YOUR ASSIGNMENT
For each line of the data below, test for "name". Report only the number of lines that pass.

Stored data
=== Begin Enclosure ===

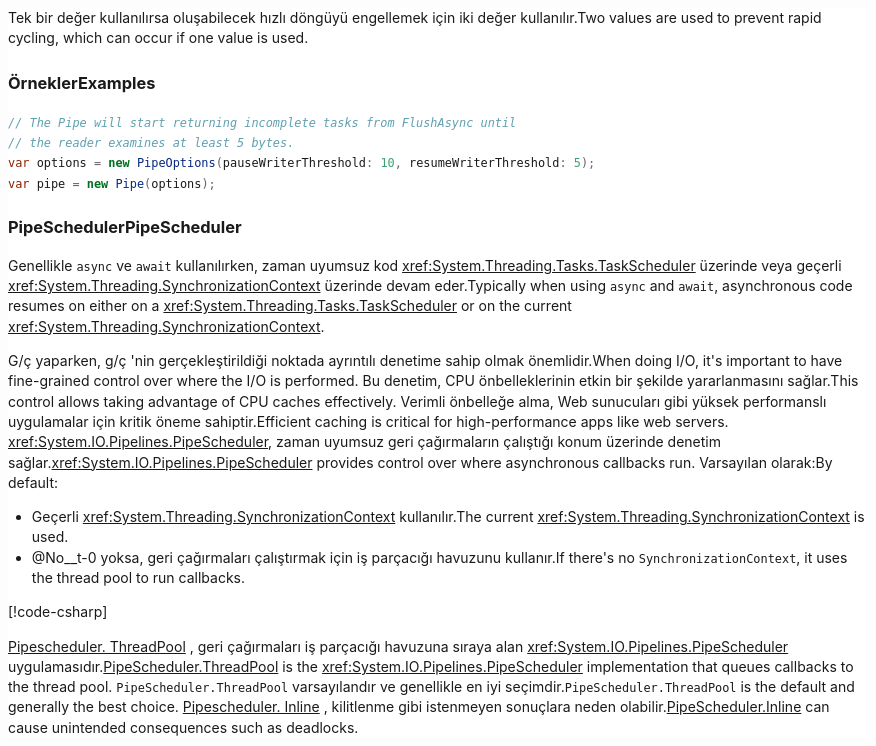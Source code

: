 <span data-ttu-id="2f030-171">Tek bir değer kullanılırsa oluşabilecek hızlı döngüyü engellemek için iki değer kullanılır.</span><span class="sxs-lookup"><span data-stu-id="2f030-171">Two values are used to prevent rapid cycling, which can occur if one value is used.</span></span>

### <a name="examples"></a><span data-ttu-id="2f030-172">Örnekler</span><span class="sxs-lookup"><span data-stu-id="2f030-172">Examples</span></span>

```csharp
// The Pipe will start returning incomplete tasks from FlushAsync until
// the reader examines at least 5 bytes.
var options = new PipeOptions(pauseWriterThreshold: 10, resumeWriterThreshold: 5);
var pipe = new Pipe(options);
```

### <a name="pipescheduler"></a><span data-ttu-id="2f030-173">PipeScheduler</span><span class="sxs-lookup"><span data-stu-id="2f030-173">PipeScheduler</span></span>

<span data-ttu-id="2f030-174">Genellikle `async` ve `await` kullanılırken, zaman uyumsuz kod <xref:System.Threading.Tasks.TaskScheduler> üzerinde veya geçerli <xref:System.Threading.SynchronizationContext> üzerinde devam eder.</span><span class="sxs-lookup"><span data-stu-id="2f030-174">Typically when using `async` and `await`, asynchronous code resumes on either on a <xref:System.Threading.Tasks.TaskScheduler> or on the current  <xref:System.Threading.SynchronizationContext>.</span></span>

<span data-ttu-id="2f030-175">G/ç yaparken, g/ç 'nin gerçekleştirildiği noktada ayrıntılı denetime sahip olmak önemlidir.</span><span class="sxs-lookup"><span data-stu-id="2f030-175">When doing I/O, it's important to have fine-grained control over where the I/O is performed.</span></span> <span data-ttu-id="2f030-176">Bu denetim, CPU önbelleklerinin etkin bir şekilde yararlanmasını sağlar.</span><span class="sxs-lookup"><span data-stu-id="2f030-176">This control allows taking advantage of CPU caches effectively.</span></span> <span data-ttu-id="2f030-177">Verimli önbelleğe alma, Web sunucuları gibi yüksek performanslı uygulamalar için kritik öneme sahiptir.</span><span class="sxs-lookup"><span data-stu-id="2f030-177">Efficient caching is critical for high-performance apps like web servers.</span></span> <span data-ttu-id="2f030-178"><xref:System.IO.Pipelines.PipeScheduler>, zaman uyumsuz geri çağırmaların çalıştığı konum üzerinde denetim sağlar.</span><span class="sxs-lookup"><span data-stu-id="2f030-178"><xref:System.IO.Pipelines.PipeScheduler> provides control over where asynchronous callbacks run.</span></span> <span data-ttu-id="2f030-179">Varsayılan olarak:</span><span class="sxs-lookup"><span data-stu-id="2f030-179">By default:</span></span>

* <span data-ttu-id="2f030-180">Geçerli <xref:System.Threading.SynchronizationContext> kullanılır.</span><span class="sxs-lookup"><span data-stu-id="2f030-180">The current <xref:System.Threading.SynchronizationContext> is used.</span></span>
* <span data-ttu-id="2f030-181">@No__t-0 yoksa, geri çağırmaları çalıştırmak için iş parçacığı havuzunu kullanır.</span><span class="sxs-lookup"><span data-stu-id="2f030-181">If there's no `SynchronizationContext`, it uses the thread pool to run callbacks.</span></span>

[!code-csharp[](~/samples/snippets/csharp/pipelines/Program.cs?name=snippet)]

<span data-ttu-id="2f030-182">[Pipescheduler. ThreadPool](xref:System.IO.Pipelines.PipeScheduler.ThreadPool) , geri çağırmaları iş parçacığı havuzuna sıraya alan <xref:System.IO.Pipelines.PipeScheduler> uygulamasıdır.</span><span class="sxs-lookup"><span data-stu-id="2f030-182">[PipeScheduler.ThreadPool](xref:System.IO.Pipelines.PipeScheduler.ThreadPool) is the <xref:System.IO.Pipelines.PipeScheduler> implementation that queues callbacks to the thread pool.</span></span> <span data-ttu-id="2f030-183">`PipeScheduler.ThreadPool` varsayılandır ve genellikle en iyi seçimdir.</span><span class="sxs-lookup"><span data-stu-id="2f030-183">`PipeScheduler.ThreadPool` is the default and generally the best choice.</span></span> <span data-ttu-id="2f030-184">[Pipescheduler. Inline](xref:System.IO.Pipelines.PipeScheduler.Inline) , kilitlenme gibi istenmeyen sonuçlara neden olabilir.</span><span class="sxs-lookup"><span data-stu-id="2f030-184">[PipeScheduler.Inline](xref:System.IO.Pipelines.PipeScheduler.Inline) can cause unintended consequences such as deadlocks.</span></span>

=== End Enclosure ===

TASK RESPONSE
3